日本映画

映画レビュー「銀平町シネマブルース」

2023年2月9日
かつて青春を過ごした町に帰ってきたワケアリの元映画監督。従業員や常連客とともに、傾いた映画館の再生に奔走する。

全編にあふれる映画愛

銀平町に一人の男が帰ってきた。元映画監督の近藤猛である。親友だった助監督の自殺がきっかけで映画界から離れ、学生時代を過ごしたこの町に戻ってきたのだ。

借金で家を失い、妻とも別れ、いまや一文無しの身。たまたま映画館「銀平スカラ座」の支配人・梶原と出会い、同館で住み込みのバイトをすることになる。

バイト仲間の足立エリカと大崎美久、売れない役者の渡辺、売れない映画ライターの那須、ミュージシャンの白川、中学生の川本、そして気のいいホームレスの佐藤。スカラ座には三度の飯より映画の好きな常連たちが集まっていた。

とは言え、映画館の経営は楽ではない。おそらく多くのミニシアターがそうであるように、支配人の梶原は多額の借金を抱えている。本来は近藤をバイトに雇っている場合ではない。

しかし、そんなことは先刻承知。困っている人間を放っておけないのが、梶原のいいところ。根っからのお人好しなのだ。そんな梶原の人柄に惹かれて通ってくる客も多いようだ。

そういった常連客のためにも、映画館を盛り上げなければならない。ということで、出てきたアイデアが60周年記念イベント。

新人監督の谷内由里子が持ち込んだ初監督作品の上映をはじめ、さまざまな企画を用意し、起死回生を図る。果たして、スカラ座は往年の賑わいを取り戻せるのか。そして、近藤は映画監督として再出発を果たせるのか――。

イベントに向けて、劇場スタッフや常連客たちが一つになる。映画を愛する者たちが団結する。全編に映画への愛があふれる作品だ。映画と映画館を愛する人々へ向けた、映画讃歌。

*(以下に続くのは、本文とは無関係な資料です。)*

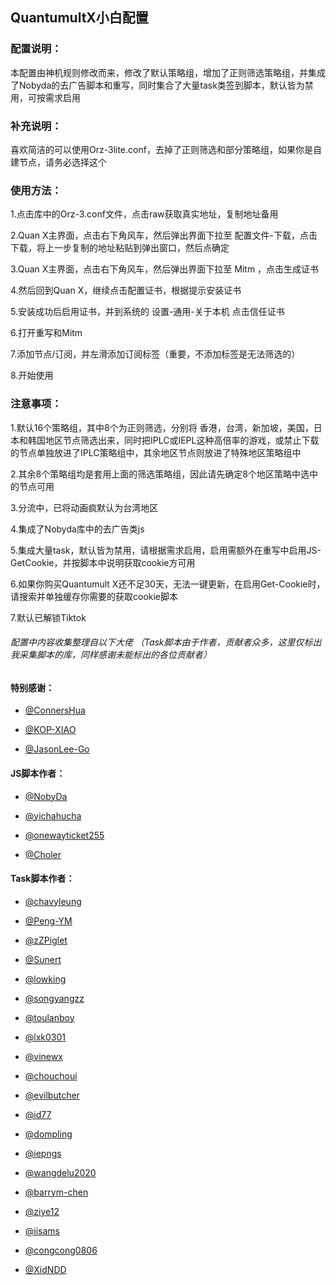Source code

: ## QuantumultX小白配置

### 配置说明：

  本配置由神机规则修改而来，修改了默认策略组，增加了正则筛选策略组，并集成了Nobyda的去广告脚本和重写，同时集合了大量task类签到脚本，默认皆为禁用，可按需求启用<br>

### 补充说明：

  喜欢简洁的可以使用Orz-3lite.conf，去掉了正则筛选和部分策略组，如果你是自建节点，请务必选择这个<br>

### 使用方法：

  1.点击库中的Orz-3.conf文件，点击raw获取真实地址，复制地址备用<br>

  2.Quan X主界面，点击右下角风车，然后弹出界面下拉至 配置文件-下载，点击下载，将上一步复制的地址粘贴到弹出窗口，然后点确定<br>

  3.Quan X主界面，点击右下角风车，然后弹出界面下拉至 Mitm ，点击生成证书<br>

  4.然后回到Quan X，继续点击配置证书，根据提示安装证书<br>

  5.安装成功后启用证书，并到系统的 设置-通用-关于本机 点击信任证书<br>

  6.打开重写和Mitm<br>

  7.添加节点/订阅，并左滑添加订阅标签（重要，不添加标签是无法筛选的）<br>
  
  8.开始使用<br>

### 注意事项：

  1.默认16个策略组，其中8个为正则筛选，分别将 香港，台湾，新加坡，美国，日本和韩国地区节点筛选出来，同时把IPLC或IEPL这种高倍率的游戏，或禁止下载的节点单独放进了IPLC策略组中，其余地区节点则放进了特殊地区策略组中<br>

  2.其余8个策略组均是套用上面的筛选策略组，因此请先确定8个地区策略中选中的节点可用<br>

  3.分流中，已将动画疯默认为台湾地区<br>

  4.集成了Nobyda库中的去广告类js<br>

  5.集成大量task，默认皆为禁用，请根据需求启用，启用需额外在重写中启用JS-GetCookie，并按脚本中说明获取cookie方可用<br>

  6.如果你购买Quantumult X还不足30天，无法一键更新，在启用Get-Cookie时，请搜索并单独缓存你需要的获取cookie脚本<br>

  7.默认已解锁Tiktok<br>


######  配置中内容收集整理自以下大佬 （Task脚本由于作者，贡献者众多，这里仅标出我采集脚本的库，同样感谢未能标出的各位贡献者）

#### 特别感谢：

  * [@ConnersHua](https://github.com/ConnersHua)

  * [@KOP-XIAO](https://github.com/KOP-XIAO)

  * [@JasonLee-Go](https://github.com/JasonLee-Go)

 #### JS脚本作者： 

 * [@NobyDa](https://github.com/NobyDa)
 
 * [@yichahucha](https://github.com/yichahucha)

 * [@onewayticket255](https://github.com/onewayticket255)

 * [@Choler](https://github.com/Choler)
 
  #### Task脚本作者：

  * [@chavyleung](https://github.com/chavyleung)

  * [@Peng-YM](https://github.com/Peng-YM)

  * [@zZPiglet](https://github.com/zZPiglet)

  * [@Sunert](https://github.com/Sunert)
  
  * [@lowking](https://github.com/lowking)
  
  * [@songyangzz](https://github.com/songyangzz)
    
  * [@toulanboy](https://github.com/toulanboy)
  
  * [@lxk0301](https://gitee.com/lxk0301)
  
  * [@vinewx](https://ooxx.be/js/)
  
  * [@chouchoui](https://github.com/chouchoui)
  
  * [@evilbutcher](https://github.com/evilbutcher)  
  
  * [@id77](https://github.com/id77)   
  
  * [@dompling](https://github.com/dompling)  
  
  * [@iepngs](https://github.com/iepngs)  
 
  * [@wangdelu2020](https://github.com/wangdelu2020) 
  
  * [@barrym-chen](https://github.com/barrym-chen) 
  
  * [@ziye12](https://github.com/ziye12)

  * [@iisams](https://github.com/iisams)
  
  * [@congcong0806](https://github.com/congcong0806)
  
  * [@XidNDD](https://github.com/XidNDD) 
  
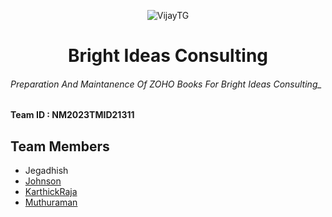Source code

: <p align="center">
  <img src="https://graph.org/file/37cd67bab9bcd37f40a35.jpg" alt="VijayTG">
</p>
<h1 align="center">
  <b>Bright Ideas Consulting</b>
</h1>

###### Preparation And Maintanence Of ZOHO Books For Bright Ideas Consulting_ 


#### Team ID : NM2023TMID21311

## Team Members 

* Jegadhish
* [Johnson](https://github.com/Johnvirat)
* [KarthickRaja](https://github.com/karthickraja2404)
* [Muthuraman](https://github.com/muthuraman-04)
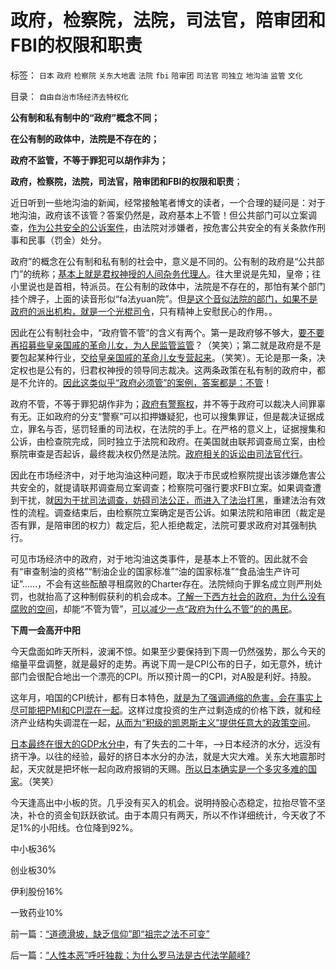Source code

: # 政府，检察院，法院，司法官，陪审团和FBI的权限和职责

标签： `日本` `政府` `检察院` `关东大地震` `法院` `fbi` `陪审团` `司法官` `司独立` `地沟油` `监管` `文化` 

目录： `自由自治市场经济去特权化`

**公有制和私有制中的“政府”概念不同；**

**在公有制的政体中，法院是不存在的；**

**政府不监管，不等于罪犯可以胡作非为；**

**政府，检察院，法院，司法官，陪审团和FBI的权限和职责**；



近日听到一些地沟油的新闻，经常接触笔者博文的读者，一个合理的疑问是：对于地沟油，政府该不该管？答案仍然是，政府基本上不管！但公共部门可以立案调查，[作为公共安全的公诉案件](../../../2011/12/1/小政府＝消费者依法诉讼取代“监管”.md)，由法院对涉嫌者，按危害公共安全的有关条款作刑事和民事（罚金）处分。

政府”的概念在公有制和私有制的社会中，意义是不同的。公有制的政府是“公共部门”的统称；[基本上就是君权神授的人间杂务代理人](../../../2011/11/12/君权神授是公有制社会最先进的政治模式.md)。往大里说是先知，皇帝；往小里说也是首相，特派员。在公有制的政体中，法院是不存在的，那怕有某个部门挂个牌子，上面的读音形似“fa法yuan院”。但[是这个音似法院的部门，如果不是政府的派出机构，就是一个光棍司令](http://hi.baidu.com/darthchn/blog/item/5d69703c59ef96c89f3d62f5.html)，只有精神上安慰民心的作用。。

因此在公有制社会中，“政府管不管”的含义有两个。第一是政府够不够大，[要不要再招募些皇亲国戚的革命儿女，为人民监管监管](../../../2011/11/30/监管就不是法治，被监管就不是市场，和国际板.md)？（笑笑）；第二就是政府是不是要包起某种行业，[交给皇亲国戚的革命儿女专营起来](../../../2012/3/9/资本主义的社会管理不会有浪费.md)。（笑笑）。无论是那一条，决定权也是公有的，归君权神授的领导同志裁决。这两条政策在私有制的政府中，都是不允许的。[因此这类似乎“政府必须管”的案例，答案都是：不管](../../../2011/6/12/消费者最能保护自已，供应商最懂得生产什么.md)！

政府不管，不等于罪犯胡作非为；[政府有警察权](../../../2011/6/8/西方的司法，警察权和黑社会.md)，并不等于政府可以裁决人间罪辜有无。正如政府的分支“警察”可以扣押嫌疑犯，也可以搜集罪证，但是裁决证据成立，罪名与否，惩罚轻重的司法权，在法院的手上。在严格的意义上，证据搜集和公诉，由检查院完成，同时独立于法院和政府。在美国就由联邦调查局立案，由检察院审查是否起诉，最终裁决权仍然是法院。[政府相关的诉讼由司法官代行](../../../2011/5/12/美国的司法官没有司法权.md)。

因此在市场经济中，对于地沟油这种问题，取决于市民或检察院提出该涉嫌危害公共安全的，就提请联邦调查局立案调查；检察院可强行要求FBI立案。如果调查遭到干扰，就[因为干扰司法调查，妨碍司法公正，而进入了法治打黑](../../../2010/10/4/黑社会和黑社会行为和打黑的本质.md)，重建法治有效性的流程。调查结束后，由检察院立案确定是否公诉。如果法院和陪审团（裁定是否有罪，是陪审团的权力）裁定后，犯人拒绝裁定，法院可要求政府对其强制执行。

可见市场经济中的政府，对于地沟油这类事件，是基本上不管的。因此就不会有“审查制油的资格”“制油企业的国家标准”“油的国家标准”“食品油生产许可证”……，不会有这些酝酿寻租腐败的Charter存在。法院倾向于罪名成立则严刑处罚，也就抬高了这种制假获利的机会成本。[了解一下西方社会的政府，为什么没有腐败的空间](../../../2012/3/18/贪官腐败伤害了公有制，但伤害老百姓的利益了吗？.md)，却能“不管为管”，[可以减少一点“政府为什么不管”的的愚民](http://blog.sina.com.cn/s/blog_62f126ff0100zr63.html)。

**下周一会高开中阳**

今天盘面如昨天所料，波澜不惊。如果至少要保持到下周一仍然强势，那么今天的缩量平盘调整，就是最好的走势。再说下周一是CPI公布的日子，如无意外，统计部门会很配合地出一个漂亮的CPI。所以预计周一的CPI，对A股是利好。持股。

这年月，咱国的CPI统计，都有日本特色，[就是为了强调通缩的危害，会在事实上尽可能把PMI和CPI混在一起](../../../2010/2/2/经济学中的通胀定义不同.md)。这样过度投资的生产过剩造成的价格下跌，就和经济产业结构失调混在一起，[从而为“积级的凯恩斯主义”提供任意大的政策空间](../../../2012/2/24/《资本论》的误区，屯积外汇对中国其实一点好处没有.md)。

[日本最终在很大的GDP水分中](../../../2012/4/5/日本不是好老师，日本是西方幸运的小学生.md)，有了失去的二十年，——>日本经济的水分，远没有挤干净。以往的经验，最好的挤日本水分的办法，就是大灾大难。关东大地震那时起，天灾就是把坏帐一起向政府报销的天赐。[所以日本确实是一个多灾多难的国家](../../../2011/4/12/灾难经济学和灾难的政治价值.md)。（笑笑）

今天逢高出中小板的货。几乎没有买入的机会。说明持股心态稳定，拉抬尽管不坚决，补仓的资金旬跃跃欲试。由于本周只有两天，所以不作详细统计，今天收了不足1%的小阳线。仓位降到92%。

中小板36%

创业板30%

伊利股份16%

一致药业10%

前一篇：[“道德滑坡，缺乏信仰”即“祖宗之法不可变”](../../../2012/4/6/“道德滑坡，缺乏信仰”即“祖宗之法不可变”.md)

后一篇：[“人性本恶”呼吁独裁；为什么罗马法是古代法学颠峰?](../../../2012/4/7/“人性本恶”呼吁独裁；为什么罗马法是古代法学颠峰？.md)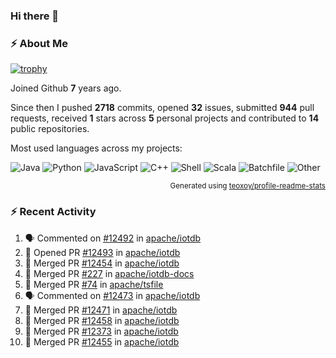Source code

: ### Hi there 👋

### :zap: About Me

[![trophy](https://github-profile-trophy.vercel.app/?username=HTHou&theme=onedark)](https://github.com/ryo-ma/github-profile-trophy)
   
Joined Github **7** years ago.

Since then I pushed **2718** commits, opened **32** issues, submitted **944** pull requests, received **1** stars across **5** personal projects and contributed to **14** public repositories.

Most used languages across my projects:

![Java](https://img.shields.io/static/v1?style=flat-square&label=%E2%A0%80&color=555&labelColor=%23b07219&message=Java%EF%B8%B195.9%25)
![Python](https://img.shields.io/static/v1?style=flat-square&label=%E2%A0%80&color=555&labelColor=%233572A5&message=Python%EF%B8%B10.9%25)
![JavaScript](https://img.shields.io/static/v1?style=flat-square&label=%E2%A0%80&color=555&labelColor=%23f1e05a&message=JavaScript%EF%B8%B10.6%25)
![C++](https://img.shields.io/static/v1?style=flat-square&label=%E2%A0%80&color=555&labelColor=%23f34b7d&message=C%2B%2B%EF%B8%B10.4%25)
![Shell](https://img.shields.io/static/v1?style=flat-square&label=%E2%A0%80&color=555&labelColor=%2389e051&message=Shell%EF%B8%B10.4%25)
![Scala](https://img.shields.io/static/v1?style=flat-square&label=%E2%A0%80&color=555&labelColor=%23c22d40&message=Scala%EF%B8%B10.3%25)
![Batchfile](https://img.shields.io/static/v1?style=flat-square&label=%E2%A0%80&color=555&labelColor=%23C1F12E&message=Batchfile%EF%B8%B10.2%25)
![Other](https://img.shields.io/static/v1?style=flat-square&label=%E2%A0%80&color=555&labelColor=%23ededed&message=Other%EF%B8%B10.8%25)

<p align="right"><sub>Generated using <a href="https://github.com/marketplace/actions/profile-readme-stats">teoxoy/profile-readme-stats</a></sub></p>


<!--![](https://github.com/HTHou/HTHou/blob/output/github-contribution-grid-snake.svg)-->

<!--![Haonan Hou's github stats](https://github-readme-stats.vercel.app/api?username=HTHou&count_private=true&show_icons=true&theme=onedark)-->

<!--![Haonan Hou's wakatime stats](https://github-readme-stats.vercel.app/api/wakatime?username=HTHou&layout=compact&theme=onedark)-->

<!--![Top Langs](https://github-readme-stats.vercel.app/api/top-langs/?username=HTHou&theme=onedark&layout=compact)-->

### :zap: Recent Activity
<!--START_SECTION:activity-->
1. 🗣 Commented on [#12492](https://github.com/apache/iotdb/issues/12492#issuecomment-2101842996) in [apache/iotdb](https://github.com/apache/iotdb)
2. 💪 Opened PR [#12493](https://github.com/apache/iotdb/pull/12493) in [apache/iotdb](https://github.com/apache/iotdb)
3. 🎉 Merged PR [#12454](https://github.com/apache/iotdb/pull/12454) in [apache/iotdb](https://github.com/apache/iotdb)
4. 🎉 Merged PR [#227](https://github.com/apache/iotdb-docs/pull/227) in [apache/iotdb-docs](https://github.com/apache/iotdb-docs)
5. 🎉 Merged PR [#74](https://github.com/apache/tsfile/pull/74) in [apache/tsfile](https://github.com/apache/tsfile)
6. 🗣 Commented on [#12473](https://github.com/apache/iotdb/issues/12473#issuecomment-2097237807) in [apache/iotdb](https://github.com/apache/iotdb)
7. 🎉 Merged PR [#12471](https://github.com/apache/iotdb/pull/12471) in [apache/iotdb](https://github.com/apache/iotdb)
8. 🎉 Merged PR [#12458](https://github.com/apache/iotdb/pull/12458) in [apache/iotdb](https://github.com/apache/iotdb)
9. 🎉 Merged PR [#12373](https://github.com/apache/iotdb/pull/12373) in [apache/iotdb](https://github.com/apache/iotdb)
10. 🎉 Merged PR [#12455](https://github.com/apache/iotdb/pull/12455) in [apache/iotdb](https://github.com/apache/iotdb)
<!--END_SECTION:activity-->

<!--
**HTHou/HTHou** is a ✨ _special_ ✨ repository because its `README.md` (this file) appears on your GitHub profile.

Here are some ideas to get you started:

- 🔭 I’m currently working on ...
- 🌱 I’m currently learning ...
- 👯 I’m looking to collaborate on ...
- 🤔 I’m looking for help with ...
- 💬 Ask me about ...
- 📫 How to reach me: ...
- 😄 Pronouns: ...
- ⚡ Fun fact: ...
-->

河童の着ぐるみ姿が愛嬌たっぷりな渡辺役の中島歩、映画ファンとして理想の最期を遂げる佐藤役の宇野祥平、粋な映写技師・谷口役の渡辺裕之(本作撮影後に急逝)、そして役柄が実人生と重なるように、本作で本格的に俳優復帰を果たした主役の小出恵介…。強力なキャストたちが、全身から映画愛を迸(ほとばし)らせて、素晴らしい演技を見せている。

国内外問わず、ミニシアターの窮状は深刻だ。作り手(製作)と送り手(劇場)と受け手(観客)とのトライアングルを回復させなければ、ミニシアター文化の火は消えてしまう。

本作には、この状況を何としても打開したいというスタッフ、キャストの熱情が漲っている。簡単なことではない。だから、本作の結末も決して楽観的なものとなってはいない。

どうなるか分からないミニシアターの未来。傍観していてはダメだ。街に出よう。映画を見よう。

銀平町シネマブルース

2022、日本

監督:城定秀夫

出演:小出恵介、吹越満、宇野祥平、藤原さくら、日高七海、中島歩、さとうほなみ、片岡礼子、藤田朋子 / 浅田美代子、渡辺裕之

公開情報: 2023年2月10日 金曜日 より、新宿武蔵野館他 全国ロードショー

公式サイト:https://www.g-scalaza.com/

コピーライト:© 2022「銀平町シネマブルース」製作委員会

配給:SPOTTED PRODUCTIONS

文責:沢宮 亘理(映画ライター・映画遊民)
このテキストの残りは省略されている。